Glibenclamide is superior to decompressive craniectomy in a rat model of malignant stroke.


PMID 20093633

Abstract

Treating patients with malignant cerebral infarctions remains a major unsolved problem in medicine. Decompressive craniectomy (DC) improves the bleak outlook but is suboptimal. Using a rat model of severe ischemia/reperfusion with very high mortality due to malignant cerebral edema, we tested the hypothesis that blocking of sulfonylurea receptor 1-regulated NC(Ca-ATP) channels with glibenclamide would compare favorably to DC when reperfusion and treatment were begun 6 hours after onset of ischemia.
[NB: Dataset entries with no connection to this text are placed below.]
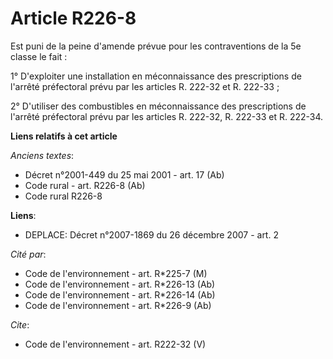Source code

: # Article R226-8

Est puni de la peine d'amende prévue pour les contraventions de la 5e classe le fait : 

1° D'exploiter une installation en méconnaissance des prescriptions de l'arrêté préfectoral prévu par les articles R. 222-32
et R. 222-33 ; 

2° D'utiliser des combustibles en méconnaissance des prescriptions de l'arrêté préfectoral prévu par les articles R. 222-32,
R. 222-33 et R. 222-34.

**Liens relatifs à cet article**

_Anciens textes_:

  - Décret n°2001-449 du 25 mai 2001 - art. 17 (Ab)
  - Code rural - art. R226-8 (Ab)
  - Code rural R226-8

**Liens**:

  - DEPLACE: Décret n°2007-1869 du 26 décembre 2007 - art. 2

_Cité par_:

  - Code de l'environnement - art. R*225-7 (M)
  - Code de l'environnement - art. R*226-13 (Ab)
  - Code de l'environnement - art. R*226-14 (Ab)
  - Code de l'environnement - art. R*226-9 (Ab)

_Cite_:

  - Code de l'environnement - art. R222-32 (V)
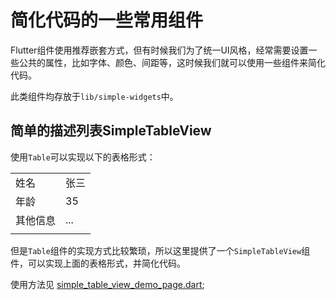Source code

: 
# 简化代码的一些常用组件

Flutter组件使用推荐嵌套方式，但有时候我们为了统一UI风格，经常需要设置一些公共的属性，比如字体、颜色、间距等，这时候我们就可以使用一些组件来简化代码。

此类组件均存放于`lib/simple-widgets`中。



## 简单的描述列表SimpleTableView

使用`Table`可以实现以下的表格形式：

|          |      |
| -------- | ---- |
| 姓名     | 张三 |
| 年龄     | 35   |
| 其他信息 | ...  |
|          |      |

但是`Table`组件的实现方式比较繁琐，所以这里提供了一个`SimpleTableView`组件，可以实现上面的表格形式，并简化代码。

使用方法见 [simple_table_view_demo_page.dart](../lib/pages/simple-widgets/simple_table_view_demo_page.dart);

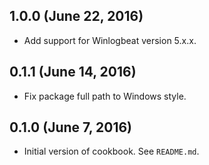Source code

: ## 1.0.0 (June 22, 2016)
  - Add support for Winlogbeat version 5.x.x.

## 0.1.1 (June 14, 2016)
  - Fix package full path to Windows style.

## 0.1.0 (June 7, 2016)
  - Initial version of cookbook. See `README.md`.
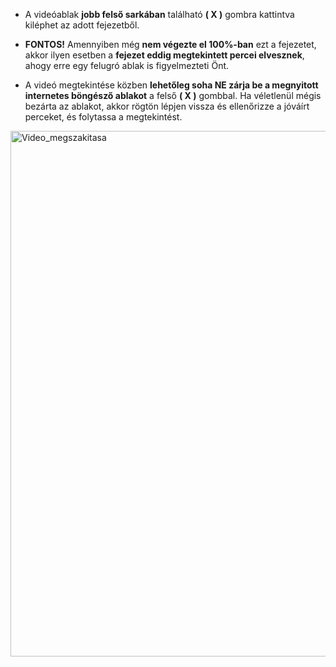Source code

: * A videóablak **jobb felső sarkában** található **( X )** gombra kattintva kiléphet az adott fejezetből.

* **FONTOS!** Amennyiben még **nem végezte el 100%-ban** ezt a fejezetet, akkor ilyen esetben a **fejezet eddig megtekintett percei elvesznek**, ahogy erre egy felugró ablak is figyelmezteti Önt.

* A videó megtekintése közben **lehetőleg soha NE zárja be a megnyitott internetes böngésző ablakot** a felső **( X )** gombbal. Ha véletlenül mégis bezárta az ablakot, akkor rögtön lépjen vissza és ellenőrizze a jóváírt perceket, és folytassa a megtekintést.

<img width="1491" height="841" alt="Video_megszakitasa" src="https://github.com/user-attachments/assets/5cbba52b-c9cb-40f4-a266-dc192ce96ac0" />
Male Wistar rats underwent filament occlusion of the middle cerebral artery to reduce laser Doppler flowmetry perfusion signals by >75%, with filament removal plus treatment 6 hours later. In rats treated with vehicle versus glibenclamide (10 microg/kg IP plus 200 ng/h SC), we compared mortality, neurologic function, and brain swelling at 24 hours. In rats treated with DC versus glibenclamide, we compared neurologic function for 2 weeks and histologic outcomes. Compared with vehicle, glibenclamide treatment reduced 24-hour mortality from 67% to 5% and reduced hemispheric swelling at 24 hours from 21% to 8%. DC eliminated 24-hour mortality, but neurologic function during the next 2 weeks was significantly better with glibenclamide compared with DC. Watershed cortex and deep white matter were significantly better preserved with glibenclamide compared with DC. In a rat model of severe ischemia/reperfusion, with reperfusion and treatment beginning 6 hours after onset of ischemia, glibenclamide is as effective as DC in preventing death from malignant cerebral edema but is superior to DC in preserving neurologic function and the integrity of watershed cortex and deep white matter.